En definitiva que no es que me llamara y se quedara esperando. No creo, vamos. Ahora que lo pienso, desde ayer por la mañana no he mirado el móvil, así que podría ser.
Otros, en cambio, me consta que han pasado penurias de todo tipo por no alejarse de su portador de buenas noticias. Supuesto portador. Ni comer ni salir al cine o al teatro donde se ven obligados a apagarlo, ni concentrarse en otras cosas por miedo a desatender una llamada del Olimpo.
Lo cierto es que muchos se habrán apolillado pegados al “telefonino”. Pocos son los llamados y menos los elegidos, diríamos parafraseando la frase evangélica, y aún añadiría: y muchos los despagados.
No termino de entender esa pasión por las negritas. Por los nombres en negrita, quiero decir. A mí me da absolutamente igual quien sea si es capaz. Ocurre como con el hecho de ser mujer. No me importa que sea hombre o mujer si vale para el puesto, excepto que, por defecto, se crea idóneo al hombre como suele ocurrir.

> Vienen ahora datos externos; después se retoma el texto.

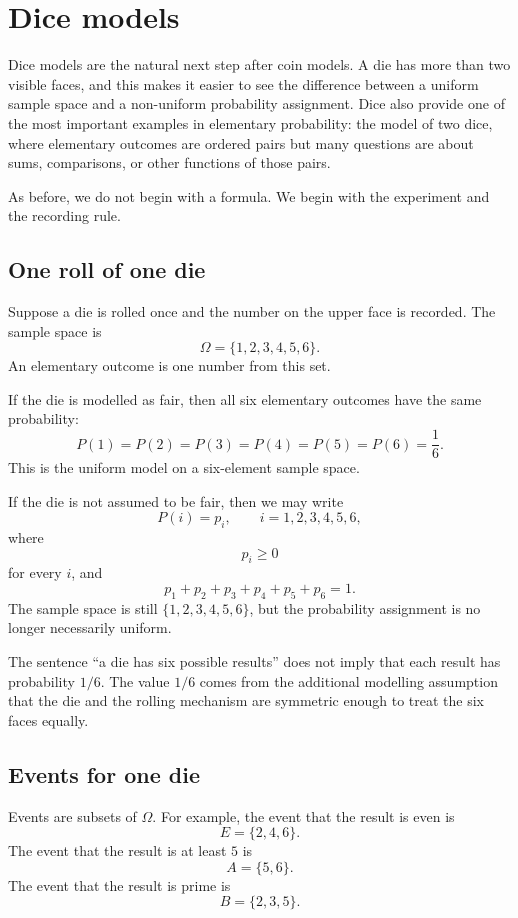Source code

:\section{Dice models}

Dice models are the natural next step after coin models. A die has more than two
visible faces, and this makes it easier to see the difference between a uniform
sample space and a non-uniform probability assignment. Dice also provide one of
the most important examples in elementary probability: the model of two dice,
where elementary outcomes are ordered pairs but many questions are about sums,
comparisons, or other functions of those pairs.

As before, we do not begin with a formula. We begin with the experiment and the
recording rule.

\subsection*{One roll of one die}

Suppose a die is rolled once and the number on the upper face is recorded. The
sample space is
\[
\Omega=\{1,2,3,4,5,6\}.
\]
An elementary outcome is one number from this set.

If the die is modelled as fair, then all six elementary outcomes have the same
probability:
\[
P(1)=P(2)=P(3)=P(4)=P(5)=P(6)=\frac16.
\]
This is the uniform model on a six-element sample space.

If the die is not assumed to be fair, then we may write
\[
P(i)=p_i,\qquad i=1,2,3,4,5,6,
\]
where
\[
p_i\geq 0
\]
for every \(i\), and
\[
p_1+p_2+p_3+p_4+p_5+p_6=1.
\]
The sample space is still \(\{1,2,3,4,5,6\}\), but the probability assignment is
no longer necessarily uniform.

\begin{remarkbox}
The sentence ``a die has six possible results'' does not imply that each result
has probability \(1/6\). The value \(1/6\) comes from the additional modelling
assumption that the die and the rolling mechanism are symmetric enough to treat
the six faces equally.
\end{remarkbox}

\subsection*{Events for one die}

Events are subsets of \(\Omega\). For example, the event that the result is even
is
\[
E=\{2,4,6\}.
\]
The event that the result is at least \(5\) is
\[
A=\{5,6\}.
\]
The event that the result is prime is
\[
B=\{2,3,5\}.
\]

La imagen de hoy, más allá de los ministros, era la jura del presidente del gobierno ante el rey. Menos mal que estaba la reina. A las más altas autoridades les vendría mejor ser llamadas en masculino: todo hombres. Los más altos dirigentes del Estado.
Pocos son los llamados y menos las elegidas. En el gobierno, también.